*How to complete this task*
Report every line in the records below that holds the word "https".

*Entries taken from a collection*
Content starts
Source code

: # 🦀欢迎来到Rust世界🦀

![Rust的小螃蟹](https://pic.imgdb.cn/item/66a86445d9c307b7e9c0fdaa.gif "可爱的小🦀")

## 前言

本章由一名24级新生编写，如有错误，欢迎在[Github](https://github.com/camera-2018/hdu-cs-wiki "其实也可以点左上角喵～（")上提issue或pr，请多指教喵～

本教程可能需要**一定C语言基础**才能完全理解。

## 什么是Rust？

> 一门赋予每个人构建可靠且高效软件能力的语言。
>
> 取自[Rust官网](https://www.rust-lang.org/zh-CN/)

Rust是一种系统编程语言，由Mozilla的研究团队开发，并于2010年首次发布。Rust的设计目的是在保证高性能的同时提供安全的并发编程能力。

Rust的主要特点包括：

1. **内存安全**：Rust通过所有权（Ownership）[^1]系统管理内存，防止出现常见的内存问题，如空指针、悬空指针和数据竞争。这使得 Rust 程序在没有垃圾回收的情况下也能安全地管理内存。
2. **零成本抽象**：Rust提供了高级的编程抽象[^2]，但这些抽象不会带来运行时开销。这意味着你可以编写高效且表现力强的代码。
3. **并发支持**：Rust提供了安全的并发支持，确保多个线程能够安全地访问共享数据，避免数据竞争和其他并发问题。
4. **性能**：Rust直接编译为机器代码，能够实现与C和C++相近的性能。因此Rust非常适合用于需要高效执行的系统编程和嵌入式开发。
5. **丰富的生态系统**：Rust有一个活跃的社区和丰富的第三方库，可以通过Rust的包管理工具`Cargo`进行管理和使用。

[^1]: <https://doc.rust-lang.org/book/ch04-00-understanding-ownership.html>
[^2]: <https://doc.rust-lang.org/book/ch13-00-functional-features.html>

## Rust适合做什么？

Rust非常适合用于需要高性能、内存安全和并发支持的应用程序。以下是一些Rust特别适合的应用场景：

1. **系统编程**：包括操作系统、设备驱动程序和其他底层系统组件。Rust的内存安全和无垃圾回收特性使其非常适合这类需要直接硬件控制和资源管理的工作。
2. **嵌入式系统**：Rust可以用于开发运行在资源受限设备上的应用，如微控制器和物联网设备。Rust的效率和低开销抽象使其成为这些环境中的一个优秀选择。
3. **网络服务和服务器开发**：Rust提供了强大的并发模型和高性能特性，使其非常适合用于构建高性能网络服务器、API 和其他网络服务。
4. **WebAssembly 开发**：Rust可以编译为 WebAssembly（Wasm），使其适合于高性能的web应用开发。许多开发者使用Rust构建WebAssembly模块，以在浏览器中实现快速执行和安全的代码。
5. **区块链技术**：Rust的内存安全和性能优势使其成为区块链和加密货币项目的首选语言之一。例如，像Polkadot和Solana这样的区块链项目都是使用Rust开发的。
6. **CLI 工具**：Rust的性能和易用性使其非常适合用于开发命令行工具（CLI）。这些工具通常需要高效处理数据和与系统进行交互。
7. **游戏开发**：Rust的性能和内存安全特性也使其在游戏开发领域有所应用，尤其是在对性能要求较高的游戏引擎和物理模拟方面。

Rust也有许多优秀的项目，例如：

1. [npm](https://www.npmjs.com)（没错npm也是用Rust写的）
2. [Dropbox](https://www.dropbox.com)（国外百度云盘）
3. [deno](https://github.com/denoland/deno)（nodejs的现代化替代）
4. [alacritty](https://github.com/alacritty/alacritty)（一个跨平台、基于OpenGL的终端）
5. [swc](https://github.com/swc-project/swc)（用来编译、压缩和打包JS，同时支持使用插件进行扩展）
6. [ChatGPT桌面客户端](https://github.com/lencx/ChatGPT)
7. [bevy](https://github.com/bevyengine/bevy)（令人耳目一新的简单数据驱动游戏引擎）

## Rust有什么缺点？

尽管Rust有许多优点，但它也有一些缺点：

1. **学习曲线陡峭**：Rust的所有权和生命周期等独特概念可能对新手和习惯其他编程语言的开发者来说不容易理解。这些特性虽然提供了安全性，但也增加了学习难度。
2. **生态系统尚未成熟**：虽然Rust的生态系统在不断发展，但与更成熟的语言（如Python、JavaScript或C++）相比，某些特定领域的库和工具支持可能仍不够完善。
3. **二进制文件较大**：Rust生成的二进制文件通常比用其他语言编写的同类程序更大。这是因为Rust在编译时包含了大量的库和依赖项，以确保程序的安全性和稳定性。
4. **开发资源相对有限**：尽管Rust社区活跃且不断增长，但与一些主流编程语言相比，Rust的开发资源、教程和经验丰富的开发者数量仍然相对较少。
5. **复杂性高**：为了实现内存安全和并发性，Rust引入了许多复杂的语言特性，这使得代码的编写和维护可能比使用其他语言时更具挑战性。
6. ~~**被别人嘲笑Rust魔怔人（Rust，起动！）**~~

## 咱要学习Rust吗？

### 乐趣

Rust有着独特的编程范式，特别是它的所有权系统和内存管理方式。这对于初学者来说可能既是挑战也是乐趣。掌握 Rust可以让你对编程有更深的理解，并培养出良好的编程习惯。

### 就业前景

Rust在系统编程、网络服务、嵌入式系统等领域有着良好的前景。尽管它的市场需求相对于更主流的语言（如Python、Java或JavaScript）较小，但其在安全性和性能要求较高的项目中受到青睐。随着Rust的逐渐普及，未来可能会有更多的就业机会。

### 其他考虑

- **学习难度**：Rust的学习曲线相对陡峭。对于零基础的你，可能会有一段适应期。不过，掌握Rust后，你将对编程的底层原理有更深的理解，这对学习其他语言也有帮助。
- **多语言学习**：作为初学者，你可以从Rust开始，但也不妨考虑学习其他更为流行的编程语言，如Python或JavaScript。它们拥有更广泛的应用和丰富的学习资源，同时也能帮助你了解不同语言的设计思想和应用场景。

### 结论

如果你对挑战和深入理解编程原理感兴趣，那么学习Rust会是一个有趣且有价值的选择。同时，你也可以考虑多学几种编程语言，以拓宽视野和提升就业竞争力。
Content ends
*Task result*
![Rust的小螃蟹](https://pic.imgdb.cn/item/66a86445d9c307b7e9c0fdaa.gif "可爱的小🦀")
本章由一名24级新生编写，如有错误，欢迎在[Github](https://github.com/camera-2018/hdu-cs-wiki "其实也可以点左上角喵～（")上提issue或pr，请多指教喵～
> 取自[Rust官网](https://www.rust-lang.org/zh-CN/)
[^1]: <https://doc.rust-lang.org/book/ch04-00-understanding-ownership.html>
[^2]: <https://doc.rust-lang.org/book/ch13-00-functional-features.html>
1. [npm](https://www.npmjs.com)（没错npm也是用Rust写的）
2. [Dropbox](https://www.dropbox.com)（国外百度云盘）
3. [deno](https://github.com/denoland/deno)（nodejs的现代化替代）
4. [alacritty](https://github.com/alacritty/alacritty)（一个跨平台、基于OpenGL的终端）
5. [swc](https://github.com/swc-project/swc)（用来编译、压缩和打包JS，同时支持使用插件进行扩展）
6. [ChatGPT桌面客户端](https://github.com/lencx/ChatGPT)
7. [bevy](https://github.com/bevyengine/bevy)（令人耳目一新的简单数据驱动游戏引擎）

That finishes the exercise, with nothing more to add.